The program will also specify some “community and information sharing requirement” according to a staff report to the Board — a similar requirement to the one in Los Angeles that Uber refused to fulfill, and which led city officials to rescind the company’s permits over Uber’s objections.
But moving forward on the scooter program in Arlington isn’t a surprise considering a recent Mobility Lab report encouraging county leaders to make the scooter program permanent.
The recent report drew support from bicycle and pedestrian advocates, and also recommended that the county roll out some changes next year, including:
- Adding more safe infrastructure like protected bike lanes for scooters and cyclists, as outlined in the county’s recently updated Master Transportation Plan.
- Addressing parking complaints by creating a map of approved parking spots as well as “no-go” areas.
- Eliminating barriers to lower-income users by waiving company’s requirements that users need credit cards
Users traveled just over 400,000 miles on scooters in Arlington between Oct. 2018 and June 2019, per a staff report, but some crashes and blocked sidewalks have prompted discussions about age restrictions and designated parking spaces as well as allowing scooters on some trails.
“Staff proposes that it be permissible to use County sidewalks (with limitations), trails, and on-street bicycle facilities for micro-mobility travel, unless specifically signed/marked otherwise,” wrote county staff in a report to the Board for Saturday’s meeting. “One of the first steps in implementation of the new ordinance would be to sign/mark as prohibited for riding those key sidewalk conflict areas identified during the Pilot program.”
The question of whether scooter riders should be allowed on sidewalks has been a topic of debate among some local groups.

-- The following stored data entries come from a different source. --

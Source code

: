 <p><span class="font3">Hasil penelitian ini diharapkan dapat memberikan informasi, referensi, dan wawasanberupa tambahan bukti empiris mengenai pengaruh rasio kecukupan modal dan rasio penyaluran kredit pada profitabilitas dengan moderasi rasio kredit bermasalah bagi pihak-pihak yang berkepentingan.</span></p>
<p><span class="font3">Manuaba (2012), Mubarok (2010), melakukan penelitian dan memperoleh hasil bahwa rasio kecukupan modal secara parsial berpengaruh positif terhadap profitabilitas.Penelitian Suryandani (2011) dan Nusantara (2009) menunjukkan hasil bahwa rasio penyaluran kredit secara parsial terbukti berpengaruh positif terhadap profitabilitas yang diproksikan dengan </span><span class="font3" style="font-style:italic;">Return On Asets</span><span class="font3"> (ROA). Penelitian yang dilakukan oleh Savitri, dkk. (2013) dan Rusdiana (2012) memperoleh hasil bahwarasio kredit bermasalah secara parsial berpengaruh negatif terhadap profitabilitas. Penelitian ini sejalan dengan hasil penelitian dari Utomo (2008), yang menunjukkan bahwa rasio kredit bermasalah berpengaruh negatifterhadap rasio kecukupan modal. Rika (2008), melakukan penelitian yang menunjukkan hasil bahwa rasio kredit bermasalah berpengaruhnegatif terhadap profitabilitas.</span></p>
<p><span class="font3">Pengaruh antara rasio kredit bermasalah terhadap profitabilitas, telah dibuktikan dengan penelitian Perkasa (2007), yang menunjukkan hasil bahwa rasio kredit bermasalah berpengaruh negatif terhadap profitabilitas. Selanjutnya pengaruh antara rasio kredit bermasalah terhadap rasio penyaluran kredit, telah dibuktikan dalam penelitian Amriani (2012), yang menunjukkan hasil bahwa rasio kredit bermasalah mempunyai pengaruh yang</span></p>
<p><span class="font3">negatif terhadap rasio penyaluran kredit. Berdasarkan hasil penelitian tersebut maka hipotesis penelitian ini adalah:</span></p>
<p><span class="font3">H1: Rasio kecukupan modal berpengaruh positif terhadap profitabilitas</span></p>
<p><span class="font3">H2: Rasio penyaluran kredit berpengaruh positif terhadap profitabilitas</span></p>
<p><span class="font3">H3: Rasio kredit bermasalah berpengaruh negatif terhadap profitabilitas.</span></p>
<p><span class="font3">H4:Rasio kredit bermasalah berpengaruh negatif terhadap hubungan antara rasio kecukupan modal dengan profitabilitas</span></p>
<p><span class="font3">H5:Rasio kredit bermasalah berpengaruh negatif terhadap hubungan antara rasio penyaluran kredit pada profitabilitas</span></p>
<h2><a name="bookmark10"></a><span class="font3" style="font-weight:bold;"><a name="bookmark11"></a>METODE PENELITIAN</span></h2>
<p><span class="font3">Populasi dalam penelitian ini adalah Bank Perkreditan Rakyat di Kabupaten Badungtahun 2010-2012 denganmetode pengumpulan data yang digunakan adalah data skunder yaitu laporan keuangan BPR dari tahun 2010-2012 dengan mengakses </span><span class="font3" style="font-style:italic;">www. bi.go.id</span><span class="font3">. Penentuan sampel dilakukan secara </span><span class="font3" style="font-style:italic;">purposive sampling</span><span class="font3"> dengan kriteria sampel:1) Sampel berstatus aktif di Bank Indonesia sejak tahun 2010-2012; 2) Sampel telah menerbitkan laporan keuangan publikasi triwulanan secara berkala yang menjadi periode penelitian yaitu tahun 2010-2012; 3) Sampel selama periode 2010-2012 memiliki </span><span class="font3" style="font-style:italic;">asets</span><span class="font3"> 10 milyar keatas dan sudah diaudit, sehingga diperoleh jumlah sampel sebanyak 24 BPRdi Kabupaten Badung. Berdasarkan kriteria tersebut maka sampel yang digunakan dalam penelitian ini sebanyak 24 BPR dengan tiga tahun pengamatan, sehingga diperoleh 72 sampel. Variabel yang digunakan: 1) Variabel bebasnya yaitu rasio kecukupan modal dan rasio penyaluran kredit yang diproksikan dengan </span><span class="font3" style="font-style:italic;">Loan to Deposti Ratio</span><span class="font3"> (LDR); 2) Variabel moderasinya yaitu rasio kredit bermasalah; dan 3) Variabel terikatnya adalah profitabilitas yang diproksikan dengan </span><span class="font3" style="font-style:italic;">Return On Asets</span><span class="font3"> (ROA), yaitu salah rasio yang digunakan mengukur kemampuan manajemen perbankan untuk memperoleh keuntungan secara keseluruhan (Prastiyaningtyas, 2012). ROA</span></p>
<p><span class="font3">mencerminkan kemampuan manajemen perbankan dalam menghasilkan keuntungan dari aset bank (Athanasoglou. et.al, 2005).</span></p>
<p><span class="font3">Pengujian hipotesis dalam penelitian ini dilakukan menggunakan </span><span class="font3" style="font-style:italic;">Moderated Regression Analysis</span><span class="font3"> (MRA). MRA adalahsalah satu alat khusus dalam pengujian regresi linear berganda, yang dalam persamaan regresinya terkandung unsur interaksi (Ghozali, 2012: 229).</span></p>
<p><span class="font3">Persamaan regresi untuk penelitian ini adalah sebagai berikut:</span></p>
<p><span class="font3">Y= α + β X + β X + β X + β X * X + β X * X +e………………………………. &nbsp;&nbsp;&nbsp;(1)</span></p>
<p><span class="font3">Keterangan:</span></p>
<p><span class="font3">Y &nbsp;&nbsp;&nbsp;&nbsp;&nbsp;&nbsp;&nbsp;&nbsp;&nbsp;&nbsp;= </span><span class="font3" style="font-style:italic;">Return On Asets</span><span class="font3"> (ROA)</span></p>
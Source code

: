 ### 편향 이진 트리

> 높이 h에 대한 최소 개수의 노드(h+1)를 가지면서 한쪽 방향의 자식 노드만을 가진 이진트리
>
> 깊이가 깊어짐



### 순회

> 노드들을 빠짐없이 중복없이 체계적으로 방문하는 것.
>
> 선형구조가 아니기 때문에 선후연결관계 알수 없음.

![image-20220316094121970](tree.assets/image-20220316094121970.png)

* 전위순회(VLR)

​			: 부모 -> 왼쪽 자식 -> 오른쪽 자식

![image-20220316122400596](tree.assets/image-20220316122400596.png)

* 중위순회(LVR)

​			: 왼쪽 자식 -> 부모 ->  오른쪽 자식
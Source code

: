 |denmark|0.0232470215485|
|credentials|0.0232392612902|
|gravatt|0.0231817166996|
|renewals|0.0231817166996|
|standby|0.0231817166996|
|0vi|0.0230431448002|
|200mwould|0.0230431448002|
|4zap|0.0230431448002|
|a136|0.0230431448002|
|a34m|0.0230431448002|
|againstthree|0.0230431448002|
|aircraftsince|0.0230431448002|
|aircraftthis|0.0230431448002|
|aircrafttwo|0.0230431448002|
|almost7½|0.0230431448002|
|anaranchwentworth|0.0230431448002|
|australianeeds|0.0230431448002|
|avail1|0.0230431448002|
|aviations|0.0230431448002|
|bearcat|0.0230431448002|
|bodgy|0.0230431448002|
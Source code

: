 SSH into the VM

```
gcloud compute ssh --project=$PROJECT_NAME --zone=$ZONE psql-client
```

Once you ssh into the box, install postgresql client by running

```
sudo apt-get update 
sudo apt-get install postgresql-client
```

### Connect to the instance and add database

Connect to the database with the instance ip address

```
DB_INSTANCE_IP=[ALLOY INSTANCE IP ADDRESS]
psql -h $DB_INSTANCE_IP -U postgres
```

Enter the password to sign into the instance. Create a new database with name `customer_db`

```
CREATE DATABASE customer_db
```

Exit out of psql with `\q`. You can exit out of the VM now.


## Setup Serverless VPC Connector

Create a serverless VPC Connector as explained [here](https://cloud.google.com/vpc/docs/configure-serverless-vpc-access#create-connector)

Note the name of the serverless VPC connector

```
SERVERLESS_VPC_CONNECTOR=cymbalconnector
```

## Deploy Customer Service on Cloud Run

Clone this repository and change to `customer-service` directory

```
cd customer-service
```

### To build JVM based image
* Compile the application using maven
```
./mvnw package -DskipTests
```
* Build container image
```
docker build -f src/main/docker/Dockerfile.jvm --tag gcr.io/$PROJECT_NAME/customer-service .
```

Staff is recommending allowing sidewalk use in areas of the county where bike lanes are not a viable option.
“Key stakeholder groups including the Pedestrian Advisory Committee, Bicycle Advisory Committee, and Commission on Aging expressed concern that irresponsible sidewalk-riding could be a danger to pedestrians of any age, however they also expressed support for allowing responsible sidewalk-riding where it was not inconsistent with volumes of pedestrians using the facility, and where safe in-road options are not present,” the staff report says.
The Commission on Aging also expressed concerns that “scooter parking would create an obstruction to safe pedestrian circulation, especially near public transit stops and stations.” County staff seeks to address those concerns with restrictions that specify that scooters should be parked upright and off to the side on sidewalks, if not in a designated scooter dock.
Earlier this year, lawmakers in Richmond passed legislation requiring localities to create their own regulations for where users could ride, and park, the devices.
The new ordinance would not, however, preclude future changes to the scooter program.
“Staff commits to a review of the program and consideration of potential refinements to the ordinance at or about one year after ordinance changes go into effect,” a county staff report states.